The drive falls about a month before Thanksgiving, when other
religious organizations might not be collecting as heavily, says Rabbi Leshaw.
The push, she says, is in honor of the Jewish holiday of Sukkot, a Jewish holiday celebrated after Yom Kippur, the holy day of
atonement.
“[On] this holiday, we are incredibly grateful for the houses
that we live in and the shelter that protects us,” Rabbi Leshaw explains. Intern,
the Jewish community takes this time to be more aware of people who may not
have the same resources, she says.
Rabbi Leshaw’s awareness finds particular resonance in the story
of shelter for two men living out this holiday in their own community - the
city of Jerusalem.
For the seven days of Sukkot Israeli Rabbi Arik Ascherman left his home to
sleep outside, within the confines of a booth, called a sukkah – a traditional
Jewish custom.
During Sukkot many Jews like Rabbi Ascherman shelter themselves
under wooden beams, with a white cloth wrapped around the walls.

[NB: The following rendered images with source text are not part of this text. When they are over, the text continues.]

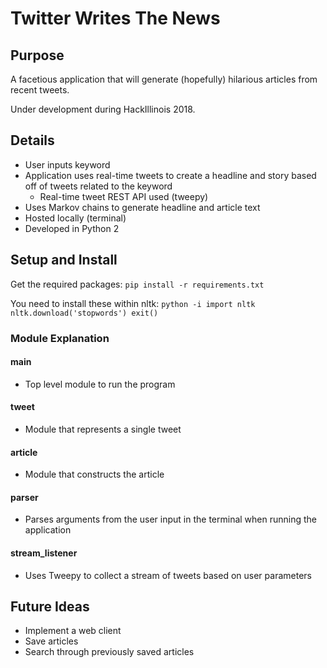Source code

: # Twitter Writes The News

## Purpose
A facetious application that will generate (hopefully) hilarious articles from recent tweets.

Under development during HackIllinois 2018.

## Details
* User inputs keyword
* Application uses real-time tweets to create a headline and story based off of tweets related to the keyword
	* Real-time tweet REST API used (tweepy)
* Uses Markov chains to generate headline and article text
* Hosted locally (terminal)
* Developed in Python 2

## Setup and Install
Get the required packages:
	`pip install -r requirements.txt`

You need to install these within nltk:
	```python -i
	import nltk
	nltk.download('stopwords')
	exit()
	```



### Module Explanation
#### main
* Top level module to run the program

#### tweet
* Module that represents a single tweet

#### article
* Module that constructs the article

#### parser
* Parses arguments from the user input in the terminal when running the application

#### stream_listener
* Uses Tweepy to collect a stream of tweets based on user parameters

## Future Ideas
* Implement a web client
* Save articles
* Search through previously saved articles 
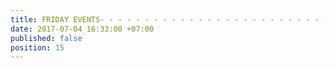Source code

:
 ```yaml
---
title: FRIDAY EVENTS- - - - - - - - - - - - - - - - - - - - - - - - - -
date: 2017-07-04 16:33:00 +07:00
published: false
position: 15
---
```


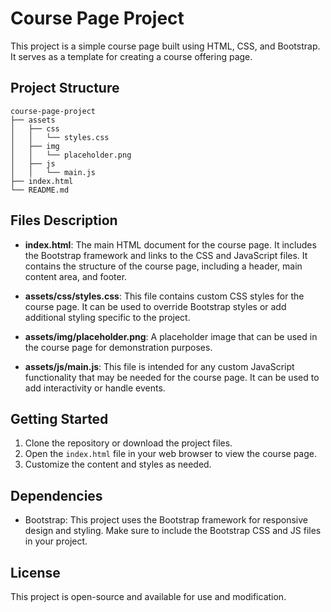# Course Page Project

This project is a simple course page built using HTML, CSS, and Bootstrap. It serves as a template for creating a course offering page.

## Project Structure

```
course-page-project
├── assets
│   ├── css
│   │   └── styles.css
│   ├── img
│   │   └── placeholder.png
│   ├── js
│   │   └── main.js
├── index.html
└── README.md
```

## Files Description

- **index.html**: The main HTML document for the course page. It includes the Bootstrap framework and links to the CSS and JavaScript files. It contains the structure of the course page, including a header, main content area, and footer.

- **assets/css/styles.css**: This file contains custom CSS styles for the course page. It can be used to override Bootstrap styles or add additional styling specific to the project.

- **assets/img/placeholder.png**: A placeholder image that can be used in the course page for demonstration purposes.

- **assets/js/main.js**: This file is intended for any custom JavaScript functionality that may be needed for the course page. It can be used to add interactivity or handle events.

## Getting Started

1. Clone the repository or download the project files.
2. Open the `index.html` file in your web browser to view the course page.
3. Customize the content and styles as needed.

## Dependencies

- Bootstrap: This project uses the Bootstrap framework for responsive design and styling. Make sure to include the Bootstrap CSS and JS files in your project.

## License

This project is open-source and available for use and modification.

Rabbi
Ascherman emphasizes that his temporary dwelling lends itself to a feeling of delicacy.
“According to Jewish law, it has to be a structure where the
thatching on top allows rain to come through,” he explains.
About three miles away from Rabbi Ascherman’s sukkah, in the
neighborhood of Al-Bustan, East Jerusalem, lives another man, also mindful of
the delicacy of his living situation.
“Every time I sit down [in this place] for dinner,” says Fakhri
Abu-Diab, “I do not know if it will be for the last time.”
Abu-Diab is a Palestinian who has been living in the Silwan
quarter of East Jerusalem since 1962. He resides in one of 88 homes originally
intended for demolition by the Municipality of Jerusalem in 2005.
Silwan quarter of East Jerusalem. Courtesy of Emek Shaveh. Academic Fair Use.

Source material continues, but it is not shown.